What you should do
Exactly as written, reproduce the lines from the beginning of the data through the line containing "preparation v 1.1"; the pictures are not reproduced.

[[ Supplied records, beginning ]]

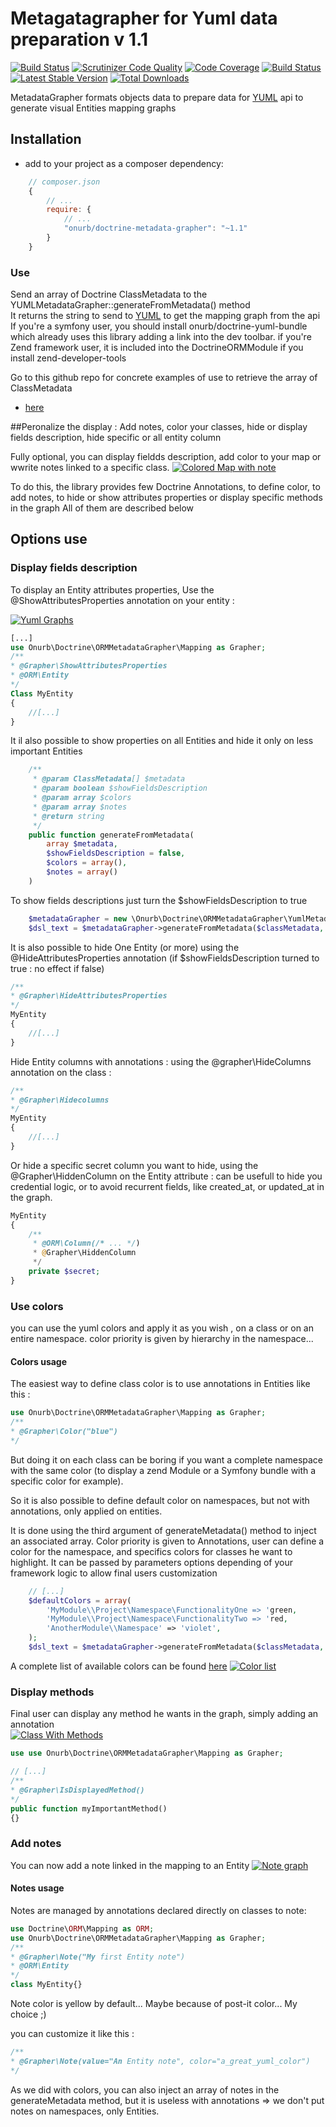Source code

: # Metagatagrapher for Yuml data preparation v 1.1

[![Build Status](https://travis-ci.org/Nono1971/Doctrine-MetadataGrapher.svg?branch=master)](https://travis-ci.org/Nono1971/Doctrine-MetadataGrapher) [![Scrutinizer Code Quality](https://scrutinizer-ci.com/g/Nono1971/Doctrine-MetadataGrapher/badges/quality-score.png?b=master)](https://scrutinizer-ci.com/g/Nono1971/Doctrine-MetadataGrapher/?branch=master) [![Code Coverage](https://scrutinizer-ci.com/g/Nono1971/Doctrine-MetadataGrapher/badges/coverage.png?b=master)](https://scrutinizer-ci.com/g/Nono1971/Doctrine-MetadataGrapher/?branch=master) [![Build Status](https://scrutinizer-ci.com/g/Nono1971/Doctrine-MetadataGrapher/badges/build.png?b=master)](https://scrutinizer-ci.com/g/Nono1971/Doctrine-MetadataGrapher/build-status/master) [![Latest Stable Version](https://poser.pugx.org/onurb/doctrine-metadata-grapher/v/stable)](https://packagist.org/packages/onurb/doctrine-metadata-grapher) [![Total Downloads](https://poser.pugx.org/onurb/doctrine-metadata-grapher/downloads)](https://packagist.org/packages/onurb/doctrine-metadata-grapher) 

MetadataGrapher formats objects data to prepare data for [YUML](http://yuml.me) api
to generate visual Entities mapping graphs

## Installation

- add to your project as a composer dependency:
```javascript
    // composer.json
    {
        // ...
        require: {
            // ...
            "onurb/doctrine-metadata-grapher": "~1.1"
        }
    }
```

### Use

Send an array of Doctrine ClassMetadata to the YUMLMetadataGrapher::generateFromMetadata() method  
It returns the string to send to [YUML](http://yuml.me) to get the mapping graph from the api  
If you're a symfony user, you should install onurb/doctrine-yuml-bundle which already uses this library
adding a link into the dev toolbar.
if you're Zend framework user, it is included into the DoctrineORMModule if you install zend-developer-tools


Go to this github repo for concrete examples of use to retrieve the array of ClassMetadata
- [here](https://github.com/Nono1971/doctrine-yuml-bundle)

##Peronalize the display : Add notes, color your classes, hide or display fields description,
hide specific or all entity column

Fully optional, you can display fieldds description,
add color to your map or wwrite notes linked to a specific class.
[![Colored Map with note](http://yuml.me/23e34ac0)](http://yuml.me/23e34ac0)

To do this, the library provides few Doctrine Annotations, to define color, to add notes,
to hide or show attributes properties or display specific methods in the graph
All of them are described below

## Options use

### Display fields description
To display an Entity attributes properties, Use the @ShowAttributesProperties annotation on your entity : 

[![Yuml Graphs](http://yuml.me/5b9d0c6b)](http://yuml.me)

```php
[...]
use Onurb\Doctrine\ORMMetadataGrapher\Mapping as Grapher;
/**
* @Grapher\ShowAttributesProperties
* @ORM\Entity
*/
Class MyEntity
{
    //[...]
}
```

It il also possible to show properties on all Entities and hide it only on less important Entities

```php
    /**
     * @param ClassMetadata[] $metadata
     * @param boolean $showFieldsDescription
     * @param array $colors
     * @param array $notes
     * @return string
     */
    public function generateFromMetadata(
        array $metadata,
        $showFieldsDescription = false,
        $colors = array(),
        $notes = array()
    )
```

To show fields descriptions just turn the $showFieldsDescription to true
```php
    $metadataGrapher = new \Onurb\Doctrine\ORMMetadataGrapher\YumlMetadataGrapher();
    $dsl_text = $metadataGrapher->generateFromMetadata($classMetadata, true);
```

It is also possible to hide One Entity (or more) using the @HideAttributesProperties annotation
(if $showFieldsDescription turned to true : no effect if false)
```php
/**
* @Grapher\HideAttributesProperties
*/
MyEntity
{
    //[...]
}
```

Hide Entity columns with annotations : using the @grapher\HideColumns annotation on the class :

```php
/**
* @Grapher\Hidecolumns
*/
MyEntity
{
    //[...]
}
```
Or hide a specific secret column you want to hide, using the @Grapher\HiddenColumn on the Entity attribute :
can be usefull to hide you credential logic, or to avoid recurrent fields, like created_at, or updated_at in the graph.

```php
MyEntity
{
    /**
     * @ORM\Column(/* ... */)
     * @Grapher\HiddenColumn
     */
    private $secret;
}
```

### Use colors
you can use the yuml colors and apply it as you wish , on a class or on an entire namespace.
color priority is given by hierarchy in the namespace...


#### Colors usage
The easiest way to define class color is to use annotations in Entities like this :
```php
use Onurb\Doctrine\ORMMetadataGrapher\Mapping as Grapher;
/**
* @Grapher\Color("blue")
*/
```

But doing it on each class can be boring if you want a complete namespace with the same color
(to display a zend Module or a Symfony bundle with a specific color for example).

So it is also possible to define default color on namespaces, but not with annotations, only applied on entities.

It is done using the third argument of generateMetadata() method to inject an associated array.
Color priority is given to Annotations, user can define a color for the namespace, and specifics colors
for classes he want to highlight.
It can be passed by parameters options depending of your framework logic to allow final users customization

```php
    // [...]
    $defaultColors = array(
        'MyModule\\Project\Namespace\FunctionalityOne => 'green,
        'MyModule\\Project\Namespace\FunctionalityTwo => 'red,
        'AnotherModule\\Namespace' => 'violet',
    );
    $dsl_text = $metadataGrapher->generateFromMetadata($classMetadata, false, $defaultColors);
```
A complete list of available colors can be found [here](http://yuml.me/69f3a9ba.svg)
[![Color list](http://yuml.me/69f3a9ba.svg)](http://yuml.me/69f3a9ba.svg)

### Display methods
Final user can display any method he wants in the graph, simply adding an annotation  
 [![Class With Methods](http://yuml.me/82b066e9)](http://yuml.me/82b066e9)
 
 ```php
 use use Onurb\Doctrine\ORMMetadataGrapher\Mapping as Grapher;
 
 // [...]
 /**
 * @Grapher\IsDisplayedMethod()
 */
 public function myImportantMethod()
 {}
 ```

### Add notes
You can now add a note linked in the mapping to an Entity
[![Note graph](http://yuml.me/824c3183)](http://yuml.me/824c3183)

#### Notes usage
Notes are managed by annotations declared directly on classes to note:

```php
use Doctrine\ORM\Mapping as ORM;
use Onurb\Doctrine\ORMMetadataGrapher\Mapping as Grapher;
/**
* @Grapher\Note("My first Entity note")
* @ORM\Entity
*/
class MyEntity{}
```
Note color is yellow by default... Maybe because of post-it color... My choice ;)

you can customize it like this :
```php
/**
* @Grapher\Note(value="An Entity note", color="a_great_yuml_color")
*/
```
As we did with colors, you can also inject an array of notes in the generateMetadata method,
but it is useless with annotations => we don't put notes on namespaces, only Entities.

[[ Supplied records, end ]]

Answer box
Source code

: # Metagatagrapher for Yuml data preparation v 1.1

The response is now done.